Ty wolisz [rec] i gitara, nic mi do tego.
no i na tym zakończmy dyskusję właściwie, bo nie ma sensu powtarzać w kółko tego samego. Dla Ciebie HT miał ciężki klimat, dla mnie nie itd. itd.
i mocno uszkodzonych kolesi też sobie darujmy, bo tak można wytłumaczyć wszystkie powstające "prawie zwłoki" z ch****ch slasherów.
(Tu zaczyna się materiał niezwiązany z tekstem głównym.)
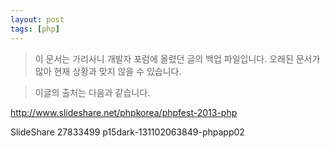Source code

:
 ```yaml
---
layout: post
tags: [php]
---
```


> 이 문서는 가리사니 개발자 포럼에 올렸던 글의 백업 파일입니다.
오래된 문서가 많아 현재 상황과 맞지 않을 수 있습니다.



> 이글의 출처는 다음과 같습니다.
>
http://www.slideshare.net/phpkorea/phpfest-2013-php

SlideShare 27833499 p15dark-131102063849-phpapp02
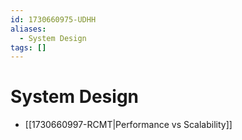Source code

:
 ```yaml
---
id: 1730660975-UDHH
aliases:
  - System Design
tags: []
---
```


# System Design

- [[1730660997-RCMT|Performance vs Scalability]]
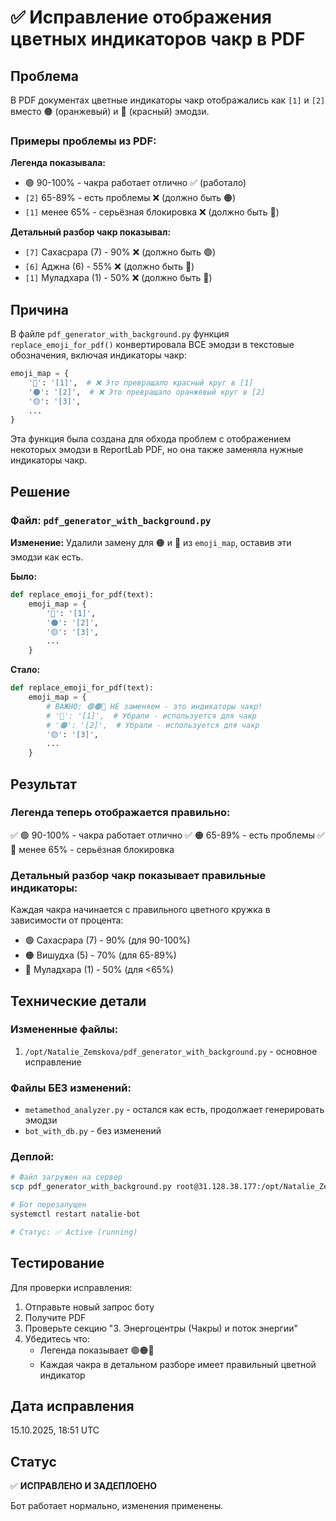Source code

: # ✅ Исправление отображения цветных индикаторов чакр в PDF

## Проблема
В PDF документах цветные индикаторы чакр отображались как `[1]` и `[2]` вместо 🟠 (оранжевый) и 🔴 (красный) эмодзи.

### Примеры проблемы из PDF:
**Легенда показывала:**
- 🟢 90-100% - чакра работает отлично ✅ (работало)
- `[2]` 65-89% - есть проблемы ❌ (должно быть 🟠)
- `[1]` менее 65% - серьёзная блокировка ❌ (должно быть 🔴)

**Детальный разбор чакр показывал:**
- `[7]` Сахасрара (7) - 90% ❌ (должно быть 🟢)
- `[6]` Аджна (6) - 55% ❌ (должно быть 🔴)
- `[1]` Муладхара (1) - 50% ❌ (должно быть 🔴)

## Причина

В файле `pdf_generator_with_background.py` функция `replace_emoji_for_pdf()` конвертировала ВСЕ эмодзи в текстовые обозначения, включая индикаторы чакр:

```python
emoji_map = {
    '🔴': '[1]',  # ❌ Это превращало красный круг в [1]
    '🟠': '[2]',  # ❌ Это превращало оранжевый круг в [2]
    '🟡': '[3]',
    ...
}
```

Эта функция была создана для обхода проблем с отображением некоторых эмодзи в ReportLab PDF, но она также заменяла нужные индикаторы чакр.

## Решение

### Файл: `pdf_generator_with_background.py`

**Изменение:** Удалили замену для 🟠 и 🔴 из `emoji_map`, оставив эти эмодзи как есть.

**Было:**
```python
def replace_emoji_for_pdf(text):
    emoji_map = {
        '🔴': '[1]',
        '🟠': '[2]',
        '🟡': '[3]',
        ...
    }
```

**Стало:**
```python
def replace_emoji_for_pdf(text):
    emoji_map = {
        # ВАЖНО: 🟢🟠🔴 НЕ заменяем - это индикаторы чакр!
        # '🔴': '[1]',  # Убрали - используется для чакр
        # '🟠': '[2]',  # Убрали - используется для чакр
        '🟡': '[3]',
        ...
    }
```

## Результат

### Легенда теперь отображается правильно:
✅ 🟢 90-100% - чакра работает отлично
✅ 🟠 65-89% - есть проблемы
✅ 🔴 менее 65% - серьёзная блокировка

### Детальный разбор чакр показывает правильные индикаторы:
Каждая чакра начинается с правильного цветного кружка в зависимости от процента:
- 🟢 Сахасрара (7) - 90% (для 90-100%)
- 🟠 Вишудха (5) - 70% (для 65-89%)
- 🔴 Муладхара (1) - 50% (для <65%)

## Технические детали

### Измененные файлы:
1. `/opt/Natalie_Zemskova/pdf_generator_with_background.py` - основное исправление

### Файлы БЕЗ изменений:
- `metamethod_analyzer.py` - остался как есть, продолжает генерировать эмодзи
- `bot_with_db.py` - без изменений

### Деплой:
```bash
# Файл загружен на сервер
scp pdf_generator_with_background.py root@31.128.38.177:/opt/Natalie_Zemskova/

# Бот перезапущен
systemctl restart natalie-bot

# Статус: ✅ Active (running)
```

## Тестирование

Для проверки исправления:
1. Отправьте новый запрос боту
2. Получите PDF
3. Проверьте секцию "3. Энергоцентры (Чакры) и поток энергии"
4. Убедитесь что:
   - Легенда показывает 🟢🟠🔴
   - Каждая чакра в детальном разборе имеет правильный цветной индикатор

## Дата исправления
15.10.2025, 18:51 UTC

## Статус
✅ **ИСПРАВЛЕНО И ЗАДЕПЛОЕНО**

Бот работает нормально, изменения применены.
a co do dwu płytowego dvd właśnie mam zamiar zakupić na allegro i zapewne to zrobię i zajadę płytę na śmierć w odtwarzarce dla mnie REC to film bardzo dobry I JEDEN Z NAJLEPSZYCH PO 2000 ROKU
pozdrawiam i w przyjaznej atmosferze kończę spór z moim redakcyjnym kolegą Ślepym
Fotka z galerii: "W czwórkę zdobywamy szczyty buractwa":
Ps. "Oldboy" 10/10
Dżamp scenkę w jednym z wcześniejszych postów zdefiniowałem i takich momentów jest w [rec] od groma.
Nikt nie pisze ze to jakies nowatorskie arcydzielo
a ja z kolei nie piszę, że jest to mega gniot, którego przez te wszystkie w nim zawarte babole nie da się oglądać
Widziałem ostatnio „[Rec]” ponownie w kinie i choć nie wywarł już na mnie takiego wrażenia jak za pierwszym razem, niemniej nadal jest to kawał sugestywnej grozy. Zadziwiła mnie cisza panująca na sali kinowej: zero rozmów, sprawdzania pieprzonych telefonów itd., publika skupiona na śledzeniu paradokumentalnego rozwoju wydarzeń. W trakcie finału na poddaszu ciarki parę razy przeszły mi po plecach. Zobaczymy kiedyś, jak wypadnie sequel i remake.